Welcome to part two of our series on evaluating reverse ETL tools. This article was updated December 7, 2022 to better capture the current state of reverse ETL tooling. You can read the updated part one here and grab the new-and-improved companion guide, The definitive guide for evaluating reverse ETL tools.

In this installment, you’ll learn why reverse ETL is so challenging for many teams to build. We’ll breakdown:

  • The cost to build 🏗️
  • The cost to maintain 🔧
  • The opportunity cost 💸
  • Why reverse ETL isn’t just another data pipeline🚰

We’re assuming you already have some savvy data and engineering talent on staff. You may be asking yourself: Why can’t these existing resources within my company just build reverse ETL for our team themselves?

We often see companies wrestle with this. On the one hand, you can spin up an MVP of a reverse ETL tool yourself without too much trouble using custom python scripts and open-source options. But the labor isn’t in the initial development cost, it’s in the ongoing time and resources maintaining that tool will cost you. A DIY build will lock your engineers right back in API purgatory and ensure that your data team is always busy, but not necessarily productive.

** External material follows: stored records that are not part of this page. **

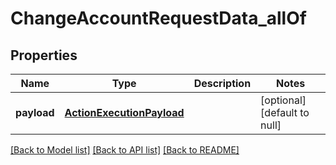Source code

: # ChangeAccountRequestData_allOf
## Properties

| Name | Type | Description | Notes |
|------------ | ------------- | ------------- | -------------|
| **payload** | [**ActionExecutionPayload**](ActionExecutionPayload.md) |  | [optional] [default to null] |

[[Back to Model list]](../README.md#documentation-for-models) [[Back to API list]](../README.md#documentation-for-api-endpoints) [[Back to README]](../README.md)

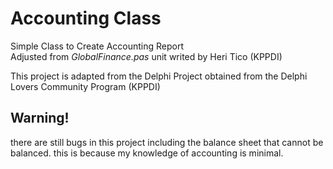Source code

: # Accounting Class  

Simple Class to Create Accounting Report  
Adjusted from *GlobalFinance.pas* unit writed by Heri Tico (KPPDI)  

This project is adapted from the Delphi Project obtained from the Delphi Lovers Community Program (KPPDI)  

## Warning!  
there are still bugs in this project including the balance sheet that cannot be balanced. this is because my knowledge of accounting is minimal.



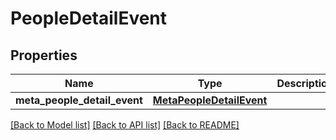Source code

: # PeopleDetailEvent

## Properties
Name | Type | Description | Notes
------------ | ------------- | ------------- | -------------
**meta_people_detail_event** | [**MetaPeopleDetailEvent**](MetaPeopleDetailEvent.md) |  | [optional] 

[[Back to Model list]](../README.md#documentation-for-models) [[Back to API list]](../README.md#documentation-for-api-endpoints) [[Back to README]](../README.md)


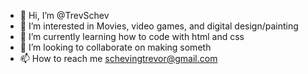 - 👋 Hi, I’m @TrevSchev
- 👀 I’m interested in Movies, video games, and digital design/painting
- 🌱 I’m currently learning how to code with html and css
- 💞️ I’m looking to collaborate on making someth
- 📫 How to reach me schevingtrevor@gmail.com

<!---
TrevSchev/TrevSchev is a ✨ special ✨ repository because its `README.md` (this file) appears on your GitHub profile.
You can click the Preview link to take a look at your changes.
--->
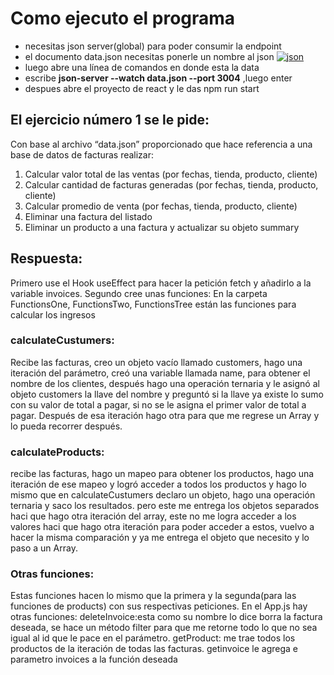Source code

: 
# Como ejecuto el programa
- necesitas json server(global) para poder consumir la endpoint
- el documento data.json necesitas ponerle un nombre al json
[![json](https://res.cloudinary.com/dhu6ga6hl/image/upload/v1646031863/dsehwsvqcd0qf0b1vpjy.png "json")](https://res.cloudinary.com/dhu6ga6hl/image/upload/v1646031863/dsehwsvqcd0qf0b1vpjy.png "json")
- luego abre una línea de comandos en donde esta la data
- escribe **json-server --watch data.json --port 3004** ,luego enter
- despues abre el proyecto de react y le das npm run start



## El ejercicio número 1 se le pide:
Con base al archivo “data.json” proporcionado que hace referencia a una base de datos de
facturas realizar:
1. Calcular valor total de las ventas (por fechas, tienda, producto, cliente)
2. Calcular cantidad de facturas generadas (por fechas, tienda, producto, cliente)
3. Calcular promedio de venta (por fechas, tienda, producto, cliente)
4. Eliminar una factura del listado
5. Eliminar un producto a una factura y actualizar su objeto summary

## Respuesta:
Primero use el Hook useEffect para hacer la petición fetch y añadirlo a la variable invoices.
Segundo cree unas funciones:
En la carpeta FunctionsOne, FunctionsTwo, FunctionsTree están las funciones para calcular los ingresos

### calculateCustumers: 
Recibe las facturas, creo un objeto vacío llamado customers, hago una iteración del parámetro, creó una variable llamada name, para obtener el nombre de los clientes, después hago una operación ternaria y le asignó al objeto customers la llave del nombre y preguntó si la llave ya existe lo sumo con su valor de total a pagar, si no se le asigna el primer valor de total a pagar. Después de esa iteración hago otra para que me regrese un Array y lo pueda recorrer después.

### calculateProducts: 
recibe las facturas, hago un mapeo para obtener los productos, hago una iteración de ese mapeo y logró acceder a todos los productos y hago lo mismo que en  calculateCustumers declaro un objeto, hago una operación ternaria y saco los resultados. pero este me entrega los objetos separados haci que hago otra iteración del array, este no me logra acceder a los valores haci que hago otra iteración para poder acceder a estos, vuelvo a hacer la misma comparación y ya me entrega el objeto que necesito y lo paso a un Array.

### Otras funciones: 
Estas funciones hacen lo mismo que la primera y la segunda(para las funciones de products) con sus respectivas peticiones.
En el App.js hay otras funciones:
deleteInvoice:esta como su nombre lo dice borra la factura deseada, se hace un método filter para que me retorne todo lo que no sea igual al id que le pace en el parámetro.
getProduct: me trae todos los productos de la iteración de todas las facturas.
getinvoice le agrega e parametro invoices a la función deseada
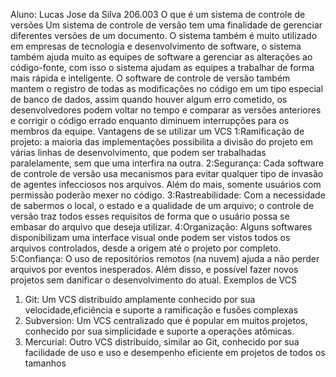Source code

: Aluno: Lucas Jose da Silva 206.003
O que é um sistema de controle de versões
Um sistema de controle de versão tem uma finalidade de gerenciar diferentes versões de um documento. O sistema também é muito utilizado em empresas de tecnologia e desenvolvimento de software, o sistema também ajuda muito as equipes de software a gerenciar as alterações ao código-fonte, com isso o sistema ajudam as equipes a trabalhar de forma mais rápida e inteligente.  O software de controle de versão também mantem o registro de todas as modificações no código em um tipo especial de banco de dados, assim quando houver algum erro cometido, os desenvolvedores podem voltar no tempo e comparar as versões anteriores e corrigir o código errado enquanto diminuem interrupções para os membros da equipe. 
Vantagens de se utilizar um VCS
1:Ramificação de projeto: a maioria das implementações possibilita a divisão do projeto em várias linhas de desenvolvimento, que podem ser trabalhadas paralelamente, sem que uma interfira na outra.
2:Segurança: Cada software de controle de versão usa mecanismos para evitar qualquer tipo de invasão de agentes infecciosos nos arquivos. Além do mais, somente usuários com permissão poderão mexer no código.
3:Rastreabilidade: Com a necessidade de sabermos o local, o estado e a qualidade de um arquivo; o controle de versão traz todos esses requisitos de forma que o usuário possa se embasar do arquivo que deseja utilizar.
4:Organização: Alguns softwares disponibilizam uma interface visual onde podem ser vistos todos os arquivos controlados, desde a origem até o projeto por completo.
5:Confiança: O uso de repositórios remotos (na nuvem) ajuda a não perder arquivos por eventos inesperados. Além disso, e possível fazer novos projetos sem danificar o desenvolvimento do atual.
Exemplos de VCS
1.	Git: Um VCS distribuído amplamente conhecido por sua velocidade,eficiência e suporte a ramificação e fusões complexas
2.	Subversion: Um VCS centralizado que é popular em muitos projetos, conhecido por sua simplicidade e suporte a operações atômicas.
3.	Mercurial: Outro VCS distribuído, similar ao Git, conhecido por sua facilidade de uso e uso e desempenho eficiente em projetos de todos os tamanhos
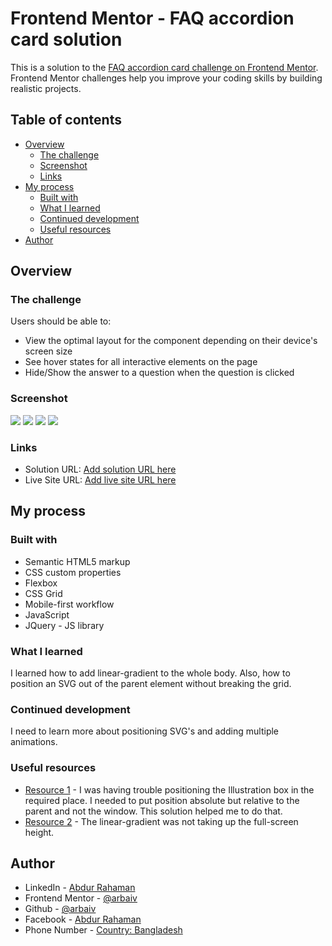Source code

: # Frontend Mentor - FAQ accordion card solution

This is a solution to the [FAQ accordion card challenge on Frontend Mentor](https://www.frontendmentor.io/challenges/faq-accordion-card-XlyjD0Oam). Frontend Mentor challenges help you improve your coding skills by building realistic projects. 

## Table of contents

- [Overview](#overview)
  - [The challenge](#the-challenge)
  - [Screenshot](#screenshot)
  - [Links](#links)
- [My process](#my-process)
  - [Built with](#built-with)
  - [What I learned](#what-i-learned)
  - [Continued development](#continued-development)
  - [Useful resources](#useful-resources)
- [Author](#author)


## Overview

### The challenge

Users should be able to:

- View the optimal layout for the component depending on their device's screen size
- See hover states for all interactive elements on the page
- Hide/Show the answer to a question when the question is clicked

### Screenshot
![](images/screenshot/desktop-screenshot.jpg)
![](images/screenshot/desktop-activated-screenshot.jpg)
![](images/screenshot/mobile-screenshot.jpg)
![](images/screenshot/mobile-activated-screenshot.jpg)


### Links

- Solution URL: [Add solution URL here](https://github.com/arbaiv/faq-accordion-card-challenge)
- Live Site URL: [Add live site URL here](https://focused-liskov-522e01.netlify.app/)

## My process

### Built with

- Semantic HTML5 markup
- CSS custom properties
- Flexbox
- CSS Grid
- Mobile-first workflow
- JavaScript
- JQuery - JS library


### What I learned

I learned how to add linear-gradient to the whole body. Also, how to position an SVG out of the parent element without breaking the grid.

### Continued development

I need to learn more about positioning SVG's and adding multiple animations. 

### Useful resources

- [Resource 1](https://stackoverflow.com/questions/10487292/position-absolute-but-relative-to-parent) - I was having trouble positioning the Illustration box in the required place. I needed to put position absolute but relative to the parent and not the window. This solution helped me to do that.
- [Resource 2](https://stackoverflow.com/questions/34108433/html-css-linear-gradient-not-taking-up-full-screen) - The linear-gradient was not taking up the full-screen height.


## Author

- LinkedIn - [Abdur Rahaman](https://www.linkedin.com/in/abdur-rahaman-arb4/)
- Frontend Mentor - [@arbaiv](https://www.frontendmentor.io/profile/arbaiv)
- Github - [@arbaiv](https://github.com/arbaiv)
- Facebook - [Abdur Rahaman](https://www.facebook.com/people/Abdur-Rahaman/100052283355364/)
- Phone Number - [Country: Bangladesh](+8801775575562)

On the flip side, when you use a pre-built tool like Census, you don’t have to spend time worrying about the ins and outs of each API your team uses (and you can reuse the data modeling and logic work you’ve already built for tools like dbt and Airflow). Even better, you can go from request to deployment within the same day. Sounds great, right?

But in case you’re not convinced, let’s take a look at some numbers around the incurred cost of the classic build vs buy decision (since we all love numbers, right?) Here are three reasons you don't want to build your own reverse ETL solution.  

1. Cost to build 🏗️

If you choose to build reverse ETL yourself, consider the labor cost of whoever builds and maintains your data integrations. This could be a data engineer, a data analyst, or an integrations specialist. For this exercise, we’ll assume that the task would fall on a data engineer.

To start, let’s take the average annual salary of a data engineer in San Francisco: $157,494 (but keep in mind that a good data engineer’s annual salary quickly rises above $200k).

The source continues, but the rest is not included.